The combined size of all attached files for a job is limited to 4 GB.
By default, a worker on a Windows® operating system is installed
as a service running as LocalSystem
, so it does
not have access to mapped network drives.
Often a network is configured to not allow services running
as LocalSystem
to access UNC or mapped network
shares. In this case, you must run the mdce service under a different
user with rights to log on as a service. See the section Set the User (MATLAB Distributed Computing Server) in the MATLAB®
Distributed Computing Server™ System
Administrator's Guide.
If a worker cannot find the task function, it returns the error message
Error using ==> feval Undefined command/function 'function_name'.

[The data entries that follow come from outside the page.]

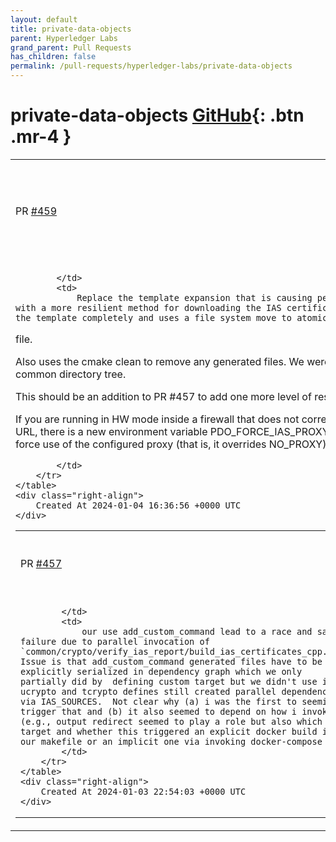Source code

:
 ```yaml
---
layout: default
title: private-data-objects
parent: Hyperledger Labs
grand_parent: Pull Requests
has_children: false
permalink: /pull-requests/hyperledger-labs/private-data-objects
---
```


# private-data-objects <span class="fs-3 right-align">[GitHub](https://github.com/hyperledger-labs/private-data-objects){: .btn .mr-4 }</span>


<div>
    <table>
        <tr>
            <td>
                PR <a href="https://github.com/hyperledger-labs/private-data-objects/pull/459" class=".btn">#459</a>
            </td>
            <td>
                <b>
                    Remove templates & make IAS certificate generation more robust
                </b>
            </td>
        </tr>
        <tr>
            <td>
                
            </td>
            <td>
                Replace the template expansion that is causing periodic file corruption errors with a more resilient method for downloading the IAS certificate. This approach removes the template completely and uses a file system move to atomically update the certificate
file.

Also uses the cmake clean to remove any generated files. We were leaving extra files in the common directory tree.

This should be an addition to PR #457 to add one more level of resilience. 

If you are running in HW mode inside a firewall that does not correctly proxy the IAS certificates URL, there is a new environment variable PDO_FORCE_IAS_PROXY that can be set to "true" to force use of the configured proxy (that is,
it overrides NO_PROXY).

            </td>
        </tr>
    </table>
    <div class="right-align">
        Created At 2024-01-04 16:36:56 +0000 UTC
    </div>
</div>

<div>
    <table>
        <tr>
            <td>
                PR <a href="https://github.com/hyperledger-labs/private-data-objects/pull/457" class=".btn">#457</a>
            </td>
            <td>
                <b>
                    Add missing dependencies to prevent add_custom_command race
                </b>
            </td>
        </tr>
        <tr>
            <td>
                
            </td>
            <td>
                our use add_custom_command lead to a race and same failure due to parallel invocation of `common/crypto/verify_ias_report/build_ias_certificates_cpp.sh`.  Issue is that add_custom_command generated files have to be explicitly serialized in dependency graph which we only partially did by  defining custom target but we didn't use it so ucrypto and tcrypto defines still created parallel dependencies via IAS_SOURCES.  Not clear why (a) i was the first to seemingly trigger that and (b) it also seemed to depend on how i invoked (e.g., output redirect seemed to play a role but also which target and whether this triggered an explicit docker build in our makefile or an implicit one via invoking docker-compose ...)
            </td>
        </tr>
    </table>
    <div class="right-align">
        Created At 2024-01-03 22:54:03 +0000 UTC
    </div>
</div>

The worker that ran the task did not have access to the function function_name
.
One solution is to make sure the location of the function’s
file, function_name.m
, is included in the job’s AdditionalPaths
property.
Another solution is to transfer the function file to the worker by
adding function_name.m
to the AttachedFiles
property
of the job.
If a worker cannot save or load a file, you might see the error messages
??? Error using ==> save Unable to write file myfile.mat: permission denied. ??? Error using ==> load Unable to read file myfile.mat: No such file or directory.
In determining the cause of this error, consider the following questions:
What is the worker’s current folder?
Can the worker find the file or folder?
What user is the worker running as?
Does the worker have permission to read or write the file in question?
A job or task might get stuck in the queued state. To investigate the cause of this problem, look for the scheduler’s logs:
Platform LSF® schedulers might send emails with error messages.
Microsoft® Windows HPC Server (including
CCS), LSF®, PBS Pro®, and TORQUE save output messages in a
debug log. See the getDebugLog
reference
page.
If using a generic scheduler, make sure the submit function redirects error messages to a log file.
Possible causes of the problem are:
The MATLAB worker failed to start due to licensing errors, the executable is not on the default path on the worker machine, or is not installed in the location where the scheduler expected it to be.
MATLAB could not read/write the job input/output files in the scheduler’s job storage location. The storage location might not be accessible to all the worker nodes, or the user that MATLAB runs as does not have permission to read/write the job files.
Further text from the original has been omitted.